TranslateProject/sources/tech/20181119 9 obscure Python libraries for data science.md

heguangzhi  Translating 

9 obscure Python libraries for data science
======
Go beyond pandas, scikit-learn, and matplotlib and learn some new tricks for doing data science in Python.
![](https://opensource.com/sites/default/files/styles/image-full-size/public/lead-images/life-python.jpg?itok=F2PYP2wT)
Python is an amazing language. In fact, it's one of the fastest growing programming languages in the world. It has time and again proved its usefulness both in developer job roles and data science positions across industries. The entire ecosystem of Python and its libraries makes it an apt choice for users (beginners and advanced) all over the world. One of the reasons for its success and popularity is its set of robust libraries that make it so dynamic and fast.

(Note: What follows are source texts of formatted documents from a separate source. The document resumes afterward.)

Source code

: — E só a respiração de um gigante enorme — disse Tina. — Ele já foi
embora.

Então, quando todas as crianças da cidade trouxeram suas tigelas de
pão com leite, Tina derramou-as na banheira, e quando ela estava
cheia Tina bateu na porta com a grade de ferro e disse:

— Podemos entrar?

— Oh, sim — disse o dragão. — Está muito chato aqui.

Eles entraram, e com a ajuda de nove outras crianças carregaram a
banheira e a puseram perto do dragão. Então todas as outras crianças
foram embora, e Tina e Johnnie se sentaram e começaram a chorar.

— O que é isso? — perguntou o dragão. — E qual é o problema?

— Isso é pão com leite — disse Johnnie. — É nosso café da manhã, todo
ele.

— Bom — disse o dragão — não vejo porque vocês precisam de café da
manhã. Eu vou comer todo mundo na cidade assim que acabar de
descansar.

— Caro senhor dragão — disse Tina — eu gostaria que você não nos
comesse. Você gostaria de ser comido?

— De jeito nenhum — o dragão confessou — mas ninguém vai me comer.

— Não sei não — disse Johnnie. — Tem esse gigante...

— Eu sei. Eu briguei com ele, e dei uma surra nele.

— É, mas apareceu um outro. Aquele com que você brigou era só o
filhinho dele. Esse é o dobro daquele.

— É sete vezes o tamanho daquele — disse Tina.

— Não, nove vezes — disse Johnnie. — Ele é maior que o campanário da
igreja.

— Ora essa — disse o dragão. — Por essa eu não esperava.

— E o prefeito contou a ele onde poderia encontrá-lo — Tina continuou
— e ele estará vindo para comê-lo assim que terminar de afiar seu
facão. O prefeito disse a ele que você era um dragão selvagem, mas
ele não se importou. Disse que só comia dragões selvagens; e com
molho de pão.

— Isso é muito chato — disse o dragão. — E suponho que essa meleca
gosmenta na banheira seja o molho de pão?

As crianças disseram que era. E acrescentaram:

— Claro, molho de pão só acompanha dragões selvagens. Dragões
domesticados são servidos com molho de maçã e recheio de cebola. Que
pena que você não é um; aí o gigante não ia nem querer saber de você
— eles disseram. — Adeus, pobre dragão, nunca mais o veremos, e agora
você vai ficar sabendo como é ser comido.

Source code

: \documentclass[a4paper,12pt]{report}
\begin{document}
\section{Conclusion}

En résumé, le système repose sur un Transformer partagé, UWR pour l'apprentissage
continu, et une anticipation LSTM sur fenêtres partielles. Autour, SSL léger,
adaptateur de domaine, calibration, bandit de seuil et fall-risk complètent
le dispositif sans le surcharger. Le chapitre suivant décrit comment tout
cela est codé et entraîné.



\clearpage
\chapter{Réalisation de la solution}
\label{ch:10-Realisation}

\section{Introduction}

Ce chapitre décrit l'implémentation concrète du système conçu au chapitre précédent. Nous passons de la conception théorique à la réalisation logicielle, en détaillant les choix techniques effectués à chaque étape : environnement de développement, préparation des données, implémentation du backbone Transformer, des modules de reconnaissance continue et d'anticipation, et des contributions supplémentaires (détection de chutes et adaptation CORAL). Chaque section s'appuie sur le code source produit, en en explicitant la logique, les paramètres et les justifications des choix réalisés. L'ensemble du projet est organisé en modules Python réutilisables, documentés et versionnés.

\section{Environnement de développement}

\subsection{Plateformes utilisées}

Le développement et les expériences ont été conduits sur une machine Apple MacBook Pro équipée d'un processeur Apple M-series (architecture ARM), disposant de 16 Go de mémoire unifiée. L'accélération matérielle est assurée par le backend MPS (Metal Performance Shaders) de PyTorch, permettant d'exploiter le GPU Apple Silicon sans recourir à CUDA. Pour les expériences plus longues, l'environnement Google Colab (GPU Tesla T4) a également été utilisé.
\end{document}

In this article, we will look at some of the Python libraries for data science tasks other than the commonly used ones like **pandas, scikit-learn** , and **matplotlib**. Although libraries like **pandas and scikit-learn** are the ones that come to mind for machine learning tasks, it's always good to learn about other Python offerings in this field.

### Wget

Extracting data, especially from the web, is one of a data scientist's vital tasks. [Wget][1] is a free utility for non-interactive downloading files from the web. It supports HTTP, HTTPS, and FTP protocols, as well as retrieval through HTTP proxies. Since it is non-interactive, it can work in the background even if the user isn't logged in. So the next time you want to download a website or all the images from a page, **wget** will be there to assist.

#### Installation

```
$ pip install wget
```

#### Example

```
import wget
url = 'http://www.futurecrew.com/skaven/song_files/mp3/razorback.mp3'

filename = wget.download(url)
100% [................................................] 3841532 / 3841532

filename
'razorback.mp3'
```

### Pendulum

For people who get frustrated when working with date-times in Python, **[Pendulum][2]** is here. It is a Python package to ease **datetime** manipulations. It is a drop-in replacement for Python's native class. Refer to the [documentation][3] for in-depth information.

#### Installation

```
$ pip install pendulum
```

#### Example

```
import pendulum

dt_toronto = pendulum.datetime(2012, 1, 1, tz='America/Toronto')
dt_vancouver = pendulum.datetime(2012, 1, 1, tz='America/Vancouver')

print(dt_vancouver.diff(dt_toronto).in_hours())

3
```

### Imbalanced-learn

Most classification algorithms work best when the number of samples in each class is almost the same (i.e., balanced). But real-life cases are full of imbalanced datasets, which can have a bearing upon the learning phase and the subsequent prediction of machine learning algorithms. Fortunately, the **[imbalanced-learn][4]** library was created to address this issue. It is compatible with [**scikit-learn**][5] and is part of **[scikit-learn-contrib][6]** projects. Try it the next time you encounter imbalanced datasets.

#### Installation

```
pip install -U imbalanced-learn

# or

conda install -c conda-forge imbalanced-learn
```

#### Example

For usage and examples refer to the [documentation][7].

### FlashText

Cleaning text data during natural language processing (NLP) tasks often requires replacing keywords in or extracting keywords from sentences. Usually, such operations can be accomplished with regular expressions, but they can become cumbersome if the number of terms to be searched runs into the thousands.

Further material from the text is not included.